# [What is required]
Each line below from the one containing "ಇದನ್ನು ಕೇಳಿ ಸ್ವಾಮೀಜಿಯ" through the one containing "ಇದಿಷ್ಟೂ ಆ ವಾಕ್ಯಗಳ ತಾತ್ಪರ್ಯ." should be output exactly as it stands, and no other line should appear.

[Source texts of formatted documents]
====
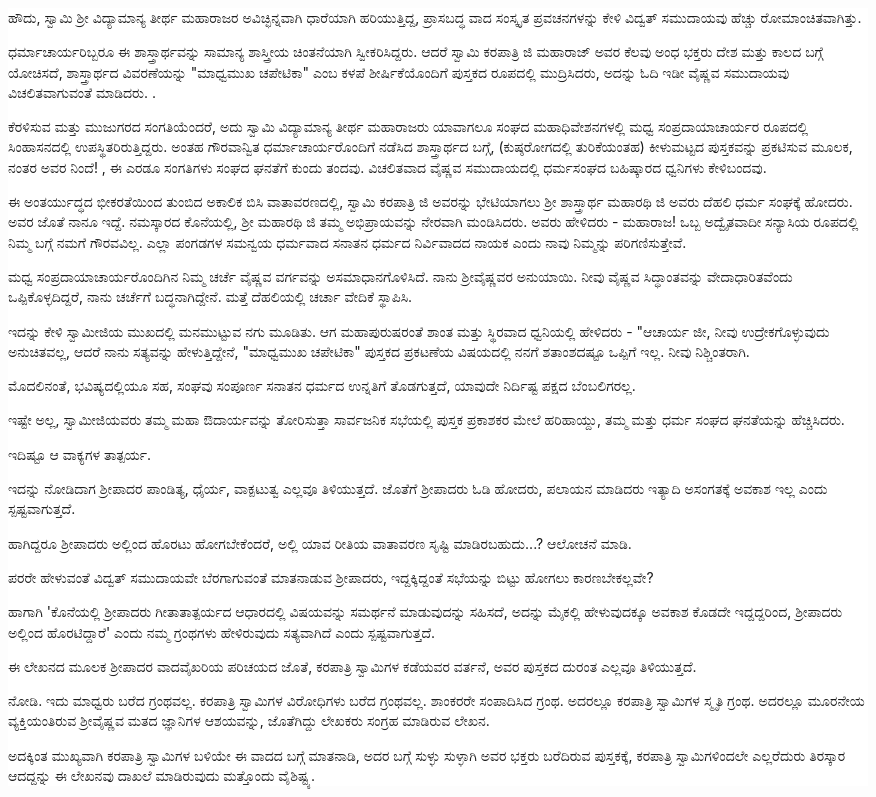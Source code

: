 ಹೌದು, ಸ್ವಾಮಿ ಶ್ರೀ ವಿದ್ಯಾಮಾನ್ಯ ತೀರ್ಥ ಮಹಾರಾಜರ ಅವಿಚ್ಛಿನ್ನವಾಗಿ ಧಾರೆಯಾಗಿ ಹರಿಯುತ್ತಿದ್ದ, ಪ್ರಾಸಬದ್ಧ ವಾದ ಸಂಸ್ಕೃತ ಪ್ರವಚನಗಳನ್ನು ಕೇಳಿ ವಿದ್ವತ್ ಸಮುದಾಯವು ಹೆಚ್ಚು ರೋಮಾಂಚಿತವಾಗಿತ್ತು.

ಧರ್ಮಾಚಾರ್ಯರಿಬ್ಬರೂ ಈ ಶಾಸ್ತ್ರಾರ್ಥವನ್ನು ಸಾಮಾನ್ಯ ಶಾಸ್ತ್ರೀಯ ಚಿಂತನೆಯಾಗಿ ಸ್ವೀಕರಿಸಿದ್ದರು. ಆದರೆ ಸ್ವಾಮಿ ಕರಪಾತ್ರಿ ಜಿ ಮಹಾರಾಜ್ ಅವರ ಕೆಲವು ಅಂಧ ಭಕ್ತರು ದೇಶ ಮತ್ತು ಕಾಲದ ಬಗ್ಗೆ ಯೋಚಿಸದೆ, ಶಾಸ್ತ್ರಾರ್ಥದ ವಿವರಣೆಯನ್ನು "ಮಾಧ್ವಮುಖ ಚಪೇಟಿಕಾ" ಎಂಬ ಕಳಪೆ ಶೀರ್ಷಿಕೆಯೊಂದಿಗೆ ಪುಸ್ತಕದ ರೂಪದಲ್ಲಿ ಮುದ್ರಿಸಿದರು, ಅದನ್ನು ಓದಿ ಇಡೀ ವೈಷ್ಣವ ಸಮುದಾಯವು ವಿಚಲಿತವಾಗುವಂತೆ ಮಾಡಿದರು. .

ಕೆರಳಿಸುವ ಮತ್ತು ಮುಜುಗರದ ಸಂಗತಿಯೆಂದರೆ, ಅದು ಸ್ವಾಮಿ ವಿದ್ಯಾಮಾನ್ಯ ತೀರ್ಥ ಮಹಾರಾಜರು ಯಾವಾಗಲೂ ಸಂಘದ ಮಹಾಧಿವೇಶನಗಳಲ್ಲಿ ಮಧ್ವ ಸಂಪ್ರದಾಯಾಚಾರ್ಯರ ರೂಪದಲ್ಲಿ ಸಿಂಹಾಸನದಲ್ಲಿ ಉಪಸ್ಥಿತರಿರುತ್ತಿದ್ದರು. ಅಂತಹ ಗೌರವಾನ್ವಿತ ಧರ್ಮಾಚಾರ್ಯರೊಂದಿಗೆ ನಡೆಸಿದ ಶಾಸ್ತ್ರಾರ್ಥದ ಬಗ್ಗೆ, (ಕುಷ್ಠರೋಗದಲ್ಲಿ ತುರಿಕೆಯಂತಹ) ಕೀಳುಮಟ್ಟದ ಪುಸ್ತಕವನ್ನು ಪ್ರಕಟಿಸುವ ಮೂಲಕ, ನಂತರ ಅವರ ನಿಂದೆ! , ಈ ಎರಡೂ ಸಂಗತಿಗಳು ಸಂಘದ ಘನತೆಗೆ ಕುಂದು ತಂದವು. ವಿಚಲಿತವಾದ ವೈಷ್ಣವ ಸಮುದಾಯದಲ್ಲಿ ಧರ್ಮಸಂಘದ ಬಹಿಷ್ಕಾರದ ಧ್ವನಿಗಳು ಕೇಳಿಬಂದವು.

ಈ ಅಂತರ್ಯುದ್ಧದ ಭೀಕರತೆಯಿಂದ ತುಂಬಿದ ಅಕಾಲಿಕ ಬಿಸಿ ವಾತಾವರಣದಲ್ಲಿ, ಸ್ವಾಮಿ ಕರಪಾತ್ರಿ ಜಿ ಅವರನ್ನು ಭೇಟಿಯಾಗಲು ಶ್ರೀ ಶಾಸ್ತ್ರಾರ್ಥ ಮಹಾರಥಿ ಜಿ ಅವರು ದೆಹಲಿ ಧರ್ಮ ಸಂಘಕ್ಕೆ ಹೋದರು. ಅವರ ಜೊತೆ ನಾನೂ ಇದ್ದೆ. ನಮಸ್ಕಾರದ ಕೊನೆಯಲ್ಲಿ, ಶ್ರೀ ಮಹಾರಥಿ ಜಿ ತಮ್ಮ ಅಭಿಪ್ರಾಯವನ್ನು ನೇರವಾಗಿ ಮಂಡಿಸಿದರು. ಅವರು ಹೇಳಿದರು - ಮಹಾರಾಜ! ಒಬ್ಬ ಅದ್ವೈತವಾದೀ ಸನ್ಯಾಸಿಯ ರೂಪದಲ್ಲಿ ನಿಮ್ಮ ಬಗ್ಗೆ ನಮಗೆ ಗೌರವವಿಲ್ಲ. ಎಲ್ಲಾ ಪಂಗಡಗಳ ಸಮನ್ವಯ ಧರ್ಮವಾದ ಸನಾತನ ಧರ್ಮದ ನಿರ್ವಿವಾದದ ನಾಯಕ ಎಂದು ನಾವು ನಿಮ್ಮನ್ನು ಪರಿಗಣಿಸುತ್ತೇವೆ.

ಮಧ್ವ ಸಂಪ್ರದಾಯಾಚಾರ್ಯರೊಂದಿಗಿನ ನಿಮ್ಮ ಚರ್ಚೆ ವೈಷ್ಣವ ವರ್ಗವನ್ನು ಅಸಮಾಧಾನಗೊಳಿಸಿದೆ. ನಾನು ಶ್ರೀವೈಷ್ಣವರ ಅನುಯಾಯಿ. ನೀವು ವೈಷ್ಣವ ಸಿದ್ಧಾಂತವನ್ನು ವೇದಾಧಾರಿತವೆಂದು ಒಪ್ಪಿಕೊಳ್ಳದಿದ್ದರೆ, ನಾನು ಚರ್ಚೆಗೆ ಬದ್ಧನಾಗಿದ್ದೇನೆ. ಮತ್ತೆ ದೆಹಲಿಯಲ್ಲಿ ಚರ್ಚಾ ವೇದಿಕೆ ಸ್ಥಾಪಿಸಿ.

ಇದನ್ನು ಕೇಳಿ ಸ್ವಾಮೀಜಿಯ ಮುಖದಲ್ಲಿ ಮನಮುಟ್ಟುವ ನಗು ಮೂಡಿತು. ಆಗ ಮಹಾಪುರುಷರಂತೆ ಶಾಂತ ಮತ್ತು ಸ್ಥಿರವಾದ ಧ್ವನಿಯಲ್ಲಿ ಹೇಳಿದರು - "ಆಚಾರ್ಯ ಜೀ, ನೀವು ಉದ್ರೇಕಗೊಳ್ಳುವುದು ಅನುಚಿತವಲ್ಲ, ಆದರೆ ನಾನು ಸತ್ಯವನ್ನು ಹೇಳುತ್ತಿದ್ದೇನೆ, "ಮಾಧ್ವಮುಖ ಚಪೇಟಿಕಾ" ಪುಸ್ತಕದ ಪ್ರಕಟಣೆಯ ವಿಷಯದಲ್ಲಿ ನನಗೆ ಶತಾಂಶದಷ್ಟೂ ಒಪ್ಪಿಗೆ ಇಲ್ಲ. ನೀವು ನಿಶ್ಚಿಂತರಾಗಿ.

ಮೊದಲಿನಂತೆ, ಭವಿಷ್ಯದಲ್ಲಿಯೂ ಸಹ, ಸಂಘವು ಸಂಪೂರ್ಣ ಸನಾತನ ಧರ್ಮದ ಉನ್ನತಿಗೆ ತೊಡಗುತ್ತದೆ, ಯಾವುದೇ ನಿರ್ದಿಷ್ಟ ಪಕ್ಷದ ಬೆಂಬಲಿಗರಲ್ಲ.

ಇಷ್ಟೇ ಅಲ್ಲ, ಸ್ವಾಮೀಜಿಯವರು ತಮ್ಮ ಮಹಾ ಔದಾರ್ಯವನ್ನು ತೋರಿಸುತ್ತಾ ಸಾರ್ವಜನಿಕ ಸಭೆಯಲ್ಲಿ ಪುಸ್ತಕ ಪ್ರಕಾಶಕರ ಮೇಲೆ ಹರಿಹಾಯ್ದು, ತಮ್ಮ ಮತ್ತು ಧರ್ಮ ಸಂಘದ ಘನತೆಯನ್ನು ಹೆಚ್ಚಿಸಿದರು.

ಇದಿಷ್ಟೂ ಆ ವಾಕ್ಯಗಳ ತಾತ್ಪರ್ಯ.

ಇದನ್ನು ನೋಡಿದಾಗ ಶ್ರೀಪಾದರ ಪಾಂಡಿತ್ಯ, ಧೈರ್ಯ, ವಾಕ್ಪಟುತ್ವ ಎಲ್ಲವೂ ತಿಳಿಯುತ್ತದೆ. ಜೊತೆಗೆ ಶ್ರೀಪಾದರು ಓಡಿ ಹೋದರು, ಪಲಾಯನ ಮಾಡಿದರು ಇತ್ಯಾದಿ ಅಸಂಗತಕ್ಕೆ ಅವಕಾಶ ಇಲ್ಲ ಎಂದು ಸ್ಪಷ್ಟವಾಗುತ್ತದೆ.

ಹಾಗಿದ್ದರೂ ಶ್ರೀಪಾದರು ಅಲ್ಲಿಂದ ಹೊರಟು ಹೋಗಬೇಕೆಂದರೆ, ಅಲ್ಲಿ ಯಾವ ರೀತಿಯ ವಾತಾವರಣ ಸೃಷ್ಟಿ ಮಾಡಿರಬಹುದು...? ಆಲೋಚನೆ ಮಾಡಿ.

ಪರರೇ ಹೇಳುವಂತೆ ವಿದ್ವತ್ ಸಮುದಾಯವೇ ಬೆರಗಾಗುವಂತೆ ಮಾತನಾಡುವ ಶ್ರೀಪಾದರು, ಇದ್ದಕ್ಕಿದ್ದಂತೆ ಸಭೆಯನ್ನು ಬಿಟ್ಟು ಹೋಗಲು ಕಾರಣಬೇಕಲ್ಲವೇ?

ಹಾಗಾಗಿ 'ಕೊನೆಯಲ್ಲಿ ಶ್ರೀಪಾದರು ಗೀತಾತಾತ್ಪರ್ಯದ ಆಧಾರದಲ್ಲಿ ವಿಷಯವನ್ನು ಸಮರ್ಥನೆ ಮಾಡುವುದನ್ನು ಸಹಿಸದೆ, ಅದನ್ನು ಮೈಕಲ್ಲಿ ಹೇಳುವುದಕ್ಕೂ ಅವಕಾಶ ಕೊಡದೇ ಇದ್ದದ್ದರಿಂದ, ಶ್ರೀಪಾದರು ಅಲ್ಲಿಂದ ಹೊರಟಿದ್ದಾರೆ' ಎಂದು ನಮ್ಮ ಗ್ರಂಥಗಳು ಹೇಳಿರುವುದು ಸತ್ಯವಾಗಿದೆ ಎಂದು ಸ್ಪಷ್ಟವಾಗುತ್ತದೆ.

ಈ ಲೇಖನದ ಮೂಲಕ ಶ್ರೀಪಾದರ ವಾದವೈಖರಿಯ ಪರಿಚಯದ ಜೊತೆ, ಕರಪಾತ್ರಿ ಸ್ವಾಮಿಗಳ ಕಡೆಯವರ ವರ್ತನೆ, ಅವರ ಪುಸ್ತಕದ ದುರಂತ ಎಲ್ಲವೂ ತಿಳಿಯುತ್ತದೆ.

ನೋಡಿ.
ಇದು ಮಾಧ್ವರು ಬರೆದ ಗ್ರಂಥವಲ್ಲ. ಕರಪಾತ್ರಿ ಸ್ವಾಮಿಗಳ ವಿರೋಧಿಗಳು ಬರೆದ ಗ್ರಂಥವಲ್ಲ. ಶಾಂಕರರೇ ಸಂಪಾದಿಸಿದ ಗ್ರಂಥ. ಅದರಲ್ಲೂ ಕರಪಾತ್ರಿ ಸ್ವಾಮಿಗಳ ಸ್ಮೃತಿ ಗ್ರಂಥ. ಅದರಲ್ಲೂ ಮೂರನೇಯ ವ್ಯಕ್ತಿಯಂತಿರುವ ಶ್ರೀವೈಷ್ಣವ ಮತದ ಜ್ಞಾನಿಗಳ ಆಶಯವನ್ನು, ಜೊತೆಗಿದ್ದು ಲೇಖಕರು ಸಂಗ್ರಹ ಮಾಡಿರುವ ಲೇಖನ.

ಅದಕ್ಕಿಂತ ಮುಖ್ಯವಾಗಿ ಕರಪಾತ್ರಿ ಸ್ವಾಮಿಗಳ ಬಳಿಯೇ ಈ ವಾದದ ಬಗ್ಗೆ ಮಾತನಾಡಿ, ಅದರ ಬಗ್ಗೆ ಸುಳ್ಳು ಸುಳ್ಳಾಗಿ ಅವರ ಭಕ್ತರು ಬರೆದಿರುವ ಪುಸ್ತಕಕ್ಕೆ, ಕರಪಾತ್ರಿ ಸ್ವಾಮಿಗಳಿಂದಲೇ ಎಲ್ಲರೆದುರು ತಿರಸ್ಕಾರ ಆದದ್ದನ್ನು ಈ ಲೇಖನವು ದಾಖಲೆ ಮಾಡಿರುವುದು ಮತ್ತೊಂದು ವೈಶಿಷ್ಟ್ಯ.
====
# [Answer below]
ಇದನ್ನು ಕೇಳಿ ಸ್ವಾಮೀಜಿಯ ಮುಖದಲ್ಲಿ ಮನಮುಟ್ಟುವ ನಗು ಮೂಡಿತು. ಆಗ ಮಹಾಪುರುಷರಂತೆ ಶಾಂತ ಮತ್ತು ಸ್ಥಿರವಾದ ಧ್ವನಿಯಲ್ಲಿ ಹೇಳಿದರು - "ಆಚಾರ್ಯ ಜೀ, ನೀವು ಉದ್ರೇಕಗೊಳ್ಳುವುದು ಅನುಚಿತವಲ್ಲ, ಆದರೆ ನಾನು ಸತ್ಯವನ್ನು ಹೇಳುತ್ತಿದ್ದೇನೆ, "ಮಾಧ್ವಮುಖ ಚಪೇಟಿಕಾ" ಪುಸ್ತಕದ ಪ್ರಕಟಣೆಯ ವಿಷಯದಲ್ಲಿ ನನಗೆ ಶತಾಂಶದಷ್ಟೂ ಒಪ್ಪಿಗೆ ಇಲ್ಲ. ನೀವು ನಿಶ್ಚಿಂತರಾಗಿ.

ಮೊದಲಿನಂತೆ, ಭವಿಷ್ಯದಲ್ಲಿಯೂ ಸಹ, ಸಂಘವು ಸಂಪೂರ್ಣ ಸನಾತನ ಧರ್ಮದ ಉನ್ನತಿಗೆ ತೊಡಗುತ್ತದೆ, ಯಾವುದೇ ನಿರ್ದಿಷ್ಟ ಪಕ್ಷದ ಬೆಂಬಲಿಗರಲ್ಲ.

ಇಷ್ಟೇ ಅಲ್ಲ, ಸ್ವಾಮೀಜಿಯವರು ತಮ್ಮ ಮಹಾ ಔದಾರ್ಯವನ್ನು ತೋರಿಸುತ್ತಾ ಸಾರ್ವಜನಿಕ ಸಭೆಯಲ್ಲಿ ಪುಸ್ತಕ ಪ್ರಕಾಶಕರ ಮೇಲೆ ಹರಿಹಾಯ್ದು, ತಮ್ಮ ಮತ್ತು ಧರ್ಮ ಸಂಘದ ಘನತೆಯನ್ನು ಹೆಚ್ಚಿಸಿದರು.

ಇದಿಷ್ಟೂ ಆ ವಾಕ್ಯಗಳ ತಾತ್ಪರ್ಯ.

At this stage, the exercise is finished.